Il nostro primo Controller

Assodata dell’importanza del Controller, non si può iniziare ad approfondire quanto di materia ASP.Net Mvc con questa classe. Tutti i file con le varie classi contenenti i Controller vanno necessariemente posizionati nella cartella Controllers.

Affermazione questa vera, ma con la sua debita eccezione. Come ho scritto nel primissimo post, infatti, questo nuovo pattern sembra volerci far dimenticare quanto in auge per il modello a layer, quindi assembly separati per ogni elemento costituente la nostra applicazione.
Confortatevi. E’ la prima cosa che sono andato a vedere. Si può comunque fare in modo che i vari elementi MVC risiedano ognuno dentro al suo assembly separato.
Certo, questo rompe un pò le regole del gioco, rendendo meno semplice l’approccio ad MVC: tuttavia, dopo uno scambio e-mail avuto con un referente in Microsoft circa la mia idea, c’è anche da dire che questo modo di operare non è propriamente corretto. In effetti nulla vieta, e anzi viene consigliato lasciare tutto quello che riguarda MVC nel suo progetto e trasferire solo la business-logic in assembly esterni, richiamando poi i vari elementi di interesse come si è sempre fatto fino ad oggi. Ci sarà in sostanza un modo differente di concepire il progetto, ma il succo non cambia.

Indipendentemente che vogliate far risiedere tutta la classe controller in un assembly esterno o che ne stiate creando un nuovo nel progetto base, la nostra classe Controller deve avere una referenza all’assembly System.Web.Mvc.

La tipica classe Controller è così composta:

public class TestController : Controller
{
public ActionResult Index()
{
....
return View();
}
}

Una classe quindi che eredita dalla classe base Controller che il sistema si aspetta di trovare all’interno della cartella corretta.

Non ha importanza che la classe si interfacci al database o ritorni il classico Hello World.

Ogni singolo metodo o funzione della classe Controller di tipo ActionResult sarà una specifica azione a disposizione della nostra chiamata. Questo dovrebbe a questo punto rendere più chiaro la route di default e il fatto che l’action di default è impostato su Index, metodo che generalmente fa poco o niente.
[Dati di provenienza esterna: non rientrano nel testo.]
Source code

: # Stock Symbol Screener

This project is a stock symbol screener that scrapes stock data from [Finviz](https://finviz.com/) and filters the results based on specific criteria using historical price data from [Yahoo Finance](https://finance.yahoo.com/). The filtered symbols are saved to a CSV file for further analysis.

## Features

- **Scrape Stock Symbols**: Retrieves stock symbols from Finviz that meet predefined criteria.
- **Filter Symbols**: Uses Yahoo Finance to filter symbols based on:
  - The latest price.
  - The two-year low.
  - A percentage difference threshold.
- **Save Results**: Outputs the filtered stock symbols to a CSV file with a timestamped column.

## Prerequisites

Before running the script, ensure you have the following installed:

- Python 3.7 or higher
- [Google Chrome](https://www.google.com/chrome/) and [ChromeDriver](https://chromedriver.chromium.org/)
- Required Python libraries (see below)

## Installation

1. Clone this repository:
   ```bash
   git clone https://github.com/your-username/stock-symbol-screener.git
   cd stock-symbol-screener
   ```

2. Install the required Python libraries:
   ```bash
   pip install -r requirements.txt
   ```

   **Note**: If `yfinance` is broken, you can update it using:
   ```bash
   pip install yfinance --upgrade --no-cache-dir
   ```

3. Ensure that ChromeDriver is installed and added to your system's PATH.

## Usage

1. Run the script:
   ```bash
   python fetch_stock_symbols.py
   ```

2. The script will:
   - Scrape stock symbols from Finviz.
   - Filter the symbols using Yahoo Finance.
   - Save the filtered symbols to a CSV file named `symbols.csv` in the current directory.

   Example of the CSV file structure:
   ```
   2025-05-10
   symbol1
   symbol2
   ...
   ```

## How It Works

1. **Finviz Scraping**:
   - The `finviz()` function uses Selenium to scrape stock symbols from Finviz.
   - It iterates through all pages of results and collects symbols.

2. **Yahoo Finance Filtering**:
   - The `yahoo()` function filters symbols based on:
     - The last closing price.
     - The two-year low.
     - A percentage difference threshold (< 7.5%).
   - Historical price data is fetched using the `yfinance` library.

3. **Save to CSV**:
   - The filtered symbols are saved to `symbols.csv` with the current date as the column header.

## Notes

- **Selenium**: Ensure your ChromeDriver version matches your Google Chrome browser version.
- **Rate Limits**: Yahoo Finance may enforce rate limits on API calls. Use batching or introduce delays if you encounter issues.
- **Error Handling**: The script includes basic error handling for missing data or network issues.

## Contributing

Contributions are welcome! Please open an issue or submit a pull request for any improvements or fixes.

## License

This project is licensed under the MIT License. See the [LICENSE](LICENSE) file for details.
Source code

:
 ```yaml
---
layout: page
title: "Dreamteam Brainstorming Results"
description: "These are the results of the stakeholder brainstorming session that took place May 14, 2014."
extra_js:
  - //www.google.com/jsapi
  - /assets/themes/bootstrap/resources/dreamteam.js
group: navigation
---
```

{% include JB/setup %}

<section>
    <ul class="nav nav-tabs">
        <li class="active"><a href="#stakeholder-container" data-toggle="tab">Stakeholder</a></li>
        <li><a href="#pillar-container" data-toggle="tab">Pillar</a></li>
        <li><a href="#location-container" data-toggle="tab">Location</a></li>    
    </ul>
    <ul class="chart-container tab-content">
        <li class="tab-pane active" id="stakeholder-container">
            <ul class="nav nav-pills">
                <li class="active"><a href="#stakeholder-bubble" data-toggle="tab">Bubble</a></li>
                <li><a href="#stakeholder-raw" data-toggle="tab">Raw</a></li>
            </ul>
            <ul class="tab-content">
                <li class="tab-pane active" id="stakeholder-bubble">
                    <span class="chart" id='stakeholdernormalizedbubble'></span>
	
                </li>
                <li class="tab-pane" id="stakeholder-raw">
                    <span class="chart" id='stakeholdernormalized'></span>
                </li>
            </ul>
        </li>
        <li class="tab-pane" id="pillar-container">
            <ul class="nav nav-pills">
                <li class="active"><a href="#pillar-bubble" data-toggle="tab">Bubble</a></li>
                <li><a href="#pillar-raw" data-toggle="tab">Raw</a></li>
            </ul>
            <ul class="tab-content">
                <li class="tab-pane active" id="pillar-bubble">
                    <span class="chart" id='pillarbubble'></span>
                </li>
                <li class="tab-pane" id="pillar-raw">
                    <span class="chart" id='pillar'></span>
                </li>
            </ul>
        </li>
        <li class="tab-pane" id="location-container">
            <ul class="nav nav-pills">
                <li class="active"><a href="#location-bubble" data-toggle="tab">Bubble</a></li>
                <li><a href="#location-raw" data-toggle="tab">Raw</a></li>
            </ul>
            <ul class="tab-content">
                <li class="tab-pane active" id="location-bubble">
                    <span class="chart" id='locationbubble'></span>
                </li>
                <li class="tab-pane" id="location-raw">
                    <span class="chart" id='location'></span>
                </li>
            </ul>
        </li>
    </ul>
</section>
Nel caso sopra, giusto per commentare, non farebbe niente, ma si limiterebbe a chiamare la relativa View contenuta nel seguente percorso ~/Views/Test/Index,aspx.

La mancanza del file appena menzionato, porterebbe inevitabilmente a generare un errore al sistema, che pur cercando il file Test/Index.aspx nei percorsi di default non sarebbe in grado di trovarlo.

Questo reindirizzamento è ovviamente controllabile. Il metodo View, infatti, dispone di diversi overloads, uno tra i quali con un parametro in grado di contenere il path virtuale completo di una vista verso la quale dirigere l’output.
Fare uso di questo parametro è ovviamente un rischio, perchè romperebbe le regole della semplicità e anche quelle di un legame gestito internamente dal framework.
Se infatti, un domani io rinomino la view di destinazione, tutto ciò che è stato scritto all’interno delle mie classi in forma esplicita non verrà aggiornato e questo porterà poi a futuri errori di run-time se non passo la mia applicazione ad una fase di test.

Questo è ovviamente il comportamento base della classe Controller. Ogni singolo metodo può comunque scegliere cosa far ritornare, così come di base ogni metodo pubblico della classe controller viene trattato come una possibile action, a meno che il metodo pubblico non venga decorato con l’attributo NonAction.